- [WHAT NEEDS TO BE DONE]
The answer must be every entry below, word for word, with the pictures left out.

- [Collected data]
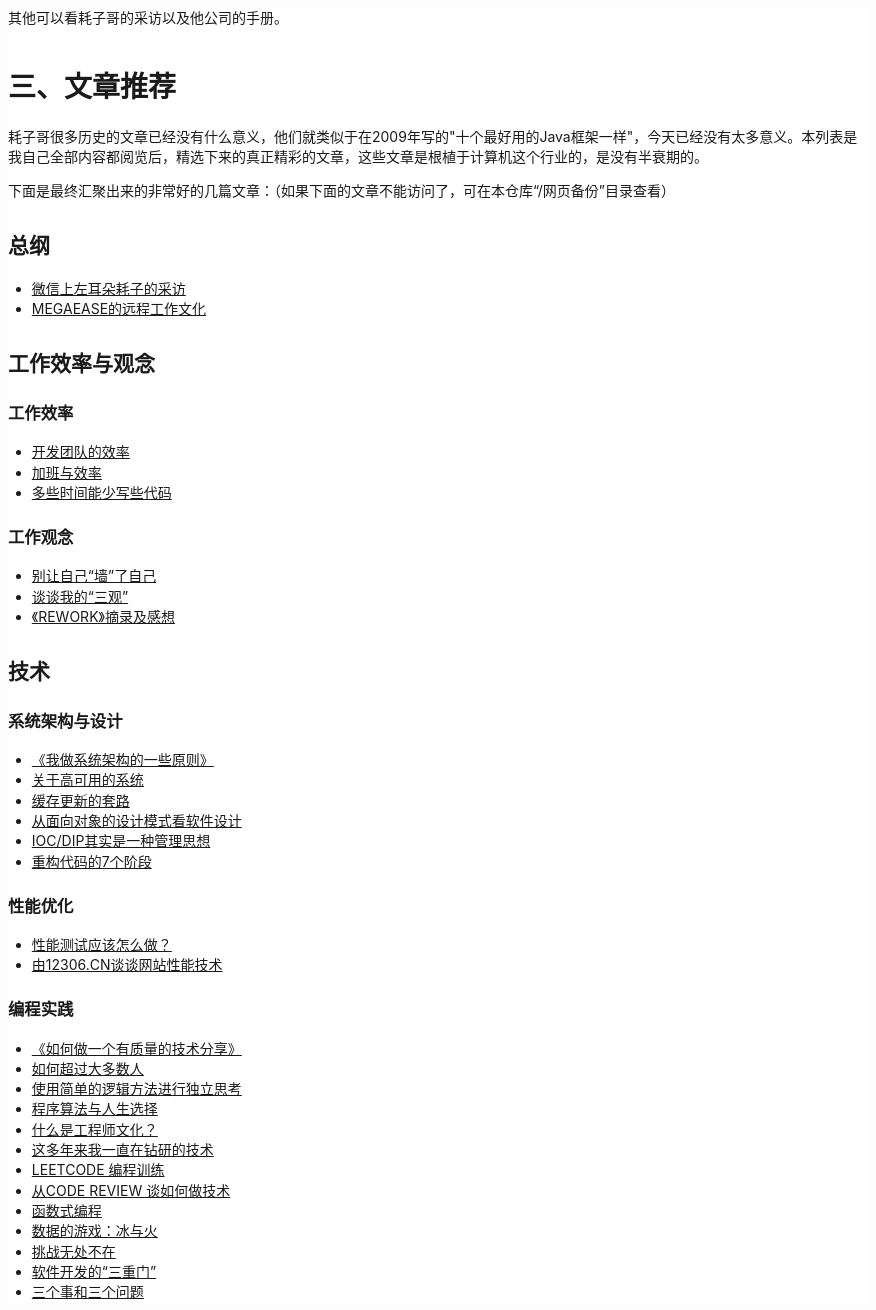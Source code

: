 其他可以看耗子哥的采访以及他公司的手册。
<a name="UYyFp"></a>
# 三、文章推荐
耗子哥很多历史的文章已经没有什么意义，他们就类似于在2009年写的"十个最好用的Java框架一样"，今天已经没有太多意义。本列表是我自己全部内容都阅览后，精选下来的真正精彩的文章，这些文章是根植于计算机这个行业的，是没有半衰期的。

下面是最终汇聚出来的非常好的几篇文章：（如果下面的文章不能访问了，可在本仓库“/网页备份”目录查看）
<a name="fZuDA"></a>
## 总纲

- [微信上左耳朵耗子的采访](https://mp.weixin.qq.com/s/bOnW8gDJ-dXp4KbAjhDw9A)
- [MEGAEASE的远程工作文化](https://coolshell.cn/articles/20765.html)
<a name="DNztX"></a>
## 工作效率与观念
<a name="xSZK7"></a>
### 工作效率

- [开发团队的效率](https://coolshell.cn/articles/11656.html)
- [加班与效率](https://coolshell.cn/articles/10217.html)
- [多些时间能少写些代码](https://coolshell.cn/articles/5686.html)
<a name="ksyF2"></a>
### 工作观念

- [别让自己“墙”了自己](https://coolshell.cn/articles/20276.html)
- [谈谈我的“三观”](https://coolshell.cn/articles/19085.html)
- [《REWORK》摘录及感想](https://coolshell.cn/articles/9156.html)
<a name="Kezy5"></a>
## 技术
<a name="cUlg0"></a>
### 系统架构与设计

- [《我做系统架构的一些原则》](https://coolshell.cn/articles/21672.html)
- [关于高可用的系统](https://coolshell.cn/articles/17459.html)
- [缓存更新的套路](https://coolshell.cn/articles/17416.html)
- [从面向对象的设计模式看软件设计](https://coolshell.cn/articles/8961.html)
- [IOC/DIP其实是一种管理思想](https://coolshell.cn/articles/9949.html)
- [重构代码的7个阶段](https://coolshell.cn/articles/5201.html)
<a name="EnfZv"></a>
### 性能优化

- [性能测试应该怎么做？](https://coolshell.cn/articles/17381.html)
- [由12306.CN谈谈网站性能技术](https://coolshell.cn/articles/6470.html)
<a name="zyRbH"></a>
### 编程实践

- [《如何做一个有质量的技术分享》](https://coolshell.cn/articles/21589.html)
- [如何超过大多数人](https://coolshell.cn/articles/19464.html)
- [使用简单的逻辑方法进行独立思考](https://coolshell.cn/articles/20533.html)
- [程序算法与人生选择](https://coolshell.cn/articles/8790.html)
- [什么是工程师文化？](https://coolshell.cn/articles/17497.html)
- [这多年来我一直在钻研的技术](https://coolshell.cn/articles/17446.html)
- [LEETCODE 编程训练](https://coolshell.cn/articles/12052.html)
- [从CODE REVIEW 谈如何做技术](https://coolshell.cn/articles/11432.html)
- [函数式编程](https://coolshell.cn/articles/10822.html)
- [数据的游戏：冰与火](https://coolshell.cn/articles/10192.html)
- [挑战无处不在](https://coolshell.cn/articles/7048.html)
- [软件开发的“三重门”](https://coolshell.cn/articles/6526.html)
- [三个事和三个问题](https://coolshell.cn/articles/6142.html)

- [PROBLEM SOLUTION]
Source code

: 其他可以看耗子哥的采访以及他公司的手册。
<a name="UYyFp"></a>
# 三、文章推荐
耗子哥很多历史的文章已经没有什么意义，他们就类似于在2009年写的"十个最好用的Java框架一样"，今天已经没有太多意义。本列表是我自己全部内容都阅览后，精选下来的真正精彩的文章，这些文章是根植于计算机这个行业的，是没有半衰期的。

下面是最终汇聚出来的非常好的几篇文章：（如果下面的文章不能访问了，可在本仓库“/网页备份”目录查看）
<a name="fZuDA"></a>
## 总纲

- [微信上左耳朵耗子的采访](https://mp.weixin.qq.com/s/bOnW8gDJ-dXp4KbAjhDw9A)
- [MEGAEASE的远程工作文化](https://coolshell.cn/articles/20765.html)
<a name="DNztX"></a>
## 工作效率与观念
<a name="xSZK7"></a>
### 工作效率

- [开发团队的效率](https://coolshell.cn/articles/11656.html)
- [加班与效率](https://coolshell.cn/articles/10217.html)
- [多些时间能少写些代码](https://coolshell.cn/articles/5686.html)
<a name="ksyF2"></a>
### 工作观念

- [别让自己“墙”了自己](https://coolshell.cn/articles/20276.html)
- [谈谈我的“三观”](https://coolshell.cn/articles/19085.html)
- [《REWORK》摘录及感想](https://coolshell.cn/articles/9156.html)
<a name="Kezy5"></a>
## 技术
<a name="cUlg0"></a>
### 系统架构与设计

- [《我做系统架构的一些原则》](https://coolshell.cn/articles/21672.html)
- [关于高可用的系统](https://coolshell.cn/articles/17459.html)
- [缓存更新的套路](https://coolshell.cn/articles/17416.html)
- [从面向对象的设计模式看软件设计](https://coolshell.cn/articles/8961.html)
- [IOC/DIP其实是一种管理思想](https://coolshell.cn/articles/9949.html)
- [重构代码的7个阶段](https://coolshell.cn/articles/5201.html)
<a name="EnfZv"></a>
### 性能优化

- [性能测试应该怎么做？](https://coolshell.cn/articles/17381.html)
- [由12306.CN谈谈网站性能技术](https://coolshell.cn/articles/6470.html)
<a name="zyRbH"></a>
### 编程实践

- [《如何做一个有质量的技术分享》](https://coolshell.cn/articles/21589.html)
- [如何超过大多数人](https://coolshell.cn/articles/19464.html)
- [使用简单的逻辑方法进行独立思考](https://coolshell.cn/articles/20533.html)
- [程序算法与人生选择](https://coolshell.cn/articles/8790.html)
- [什么是工程师文化？](https://coolshell.cn/articles/17497.html)
- [这多年来我一直在钻研的技术](https://coolshell.cn/articles/17446.html)
- [LEETCODE 编程训练](https://coolshell.cn/articles/12052.html)
- [从CODE REVIEW 谈如何做技术](https://coolshell.cn/articles/11432.html)
- [函数式编程](https://coolshell.cn/articles/10822.html)
- [数据的游戏：冰与火](https://coolshell.cn/articles/10192.html)
- [挑战无处不在](https://coolshell.cn/articles/7048.html)
- [软件开发的“三重门”](https://coolshell.cn/articles/6526.html)
- [三个事和三个问题](https://coolshell.cn/articles/6142.html)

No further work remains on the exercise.